Saturday, January 1, 2011

2011 - Getting Along - The Power of One

I held a new hire orientation class on the eve of New Years Eve; so I thought it would be fun as an ice breaker to ask the participants what goals they held for the upcoming new year. The responses were standard: One wanted to lose weight, another wanted to complete an educational goal, a third said she and her husband were trying to have a baby in the upcoming year.
One very quiet new member of our team spoke softly when asked. Of Asian descent, her English words were pronounced carefully and precise; and her accent was strong. She said, "I want people to get along better. That is my wish." When I asked her to elaborate, she told me that when she came to this country about ten years ago, she obtained a job working at an adult education school. A man approached her and asked for directions. She said he spoke too fast, and it was difficult for her to understand him. When she asked him to repeat the question, he looked at her and said, 'Can't you speak English?' She told him that she could, it was just that her English was not that good.

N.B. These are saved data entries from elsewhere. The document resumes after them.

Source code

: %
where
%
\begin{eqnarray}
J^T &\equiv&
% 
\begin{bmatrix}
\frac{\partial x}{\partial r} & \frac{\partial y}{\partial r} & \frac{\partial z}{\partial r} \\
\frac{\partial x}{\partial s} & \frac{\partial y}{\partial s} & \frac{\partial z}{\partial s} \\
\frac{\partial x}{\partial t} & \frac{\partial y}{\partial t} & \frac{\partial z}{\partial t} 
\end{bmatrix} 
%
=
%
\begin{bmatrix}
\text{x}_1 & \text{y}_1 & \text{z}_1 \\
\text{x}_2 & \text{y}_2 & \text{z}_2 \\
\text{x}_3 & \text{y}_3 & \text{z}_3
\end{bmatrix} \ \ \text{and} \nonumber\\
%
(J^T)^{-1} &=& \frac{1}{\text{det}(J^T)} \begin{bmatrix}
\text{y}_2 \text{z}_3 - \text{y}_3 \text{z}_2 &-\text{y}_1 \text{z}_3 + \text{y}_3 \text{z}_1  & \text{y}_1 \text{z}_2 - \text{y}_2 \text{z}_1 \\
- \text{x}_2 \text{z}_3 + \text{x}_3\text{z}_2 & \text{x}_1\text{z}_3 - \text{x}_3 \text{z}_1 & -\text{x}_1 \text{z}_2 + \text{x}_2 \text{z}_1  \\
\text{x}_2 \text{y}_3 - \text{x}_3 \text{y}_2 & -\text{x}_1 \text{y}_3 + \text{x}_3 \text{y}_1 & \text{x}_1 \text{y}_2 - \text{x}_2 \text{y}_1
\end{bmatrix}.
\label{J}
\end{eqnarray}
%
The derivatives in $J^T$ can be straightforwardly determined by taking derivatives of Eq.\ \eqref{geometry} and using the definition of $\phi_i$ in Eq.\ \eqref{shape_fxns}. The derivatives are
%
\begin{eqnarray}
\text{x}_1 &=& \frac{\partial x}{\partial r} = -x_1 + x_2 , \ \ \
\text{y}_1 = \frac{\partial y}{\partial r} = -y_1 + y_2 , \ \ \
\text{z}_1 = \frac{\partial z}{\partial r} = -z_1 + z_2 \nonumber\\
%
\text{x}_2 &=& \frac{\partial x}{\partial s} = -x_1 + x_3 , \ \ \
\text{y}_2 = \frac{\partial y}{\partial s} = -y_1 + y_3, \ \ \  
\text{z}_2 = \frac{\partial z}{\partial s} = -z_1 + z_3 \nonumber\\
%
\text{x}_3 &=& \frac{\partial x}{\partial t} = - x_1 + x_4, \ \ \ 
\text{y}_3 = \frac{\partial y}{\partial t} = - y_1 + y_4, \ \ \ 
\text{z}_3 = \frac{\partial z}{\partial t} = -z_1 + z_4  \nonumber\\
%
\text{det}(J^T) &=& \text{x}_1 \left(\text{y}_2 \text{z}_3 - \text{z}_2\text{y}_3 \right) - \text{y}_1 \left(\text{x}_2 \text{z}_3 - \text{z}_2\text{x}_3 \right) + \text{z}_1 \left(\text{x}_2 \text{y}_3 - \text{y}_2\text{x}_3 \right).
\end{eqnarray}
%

He replied, walking away, 'Then you shouldn't be working here.'
She told me she cried that day, and his insensitive comment will always be deeply embedded in her mind. 'It hurt me so much,' she revealed to the class, 'in ways he will never know.' She said, 'It took so much for me to come here, to get here for the opportunities - for work, school, and a better way of living.'
She continued: 'My uncle has been here in the states since 1922. He came as a young man, worked in San Francisco, and was rounded up and jailed for three months during the war, just for being Chinese.'
Curious as to where she was headed with this story, we continued to listen. 'He has seen so much, and is proud to be an American citizen. When I came over here, he told me, Thank God for Dr. (Martin Luther) King Jr. He would tell me over and over that Dr. King's legacy was so significant because he fought for equal rights of every person of color. So this year, I wish for people to recognize that every one has the right to be free from oppression and poverty. I wish for everyone to get along.'

Touched by her heartfelt wish, we all agreed. With 6.8 billion people on the earth, wishing for world peace sometimes sounds futile or lame, but then I thought later, 'It starts with one.' Dr. King, her uncle, Rosa Parks, Mahatma Gandhi, Mother Theresa, you and me. If everyone could influence one other person, what a difference it would make in the attitudes, comments and the thoughts of others. It would diminish prejudices, and ignorant assumptions that all people of one particular ethnic background are one and the same.'

So this year, for 2011, influenced by a Chinese girl insulted by a white man, but with the foresight to listen and heed the wise words of her Uncle influenced by a Black civil rights leader, I wish for world peace. One person at a time.

Peace, God Bless and Happy New Year.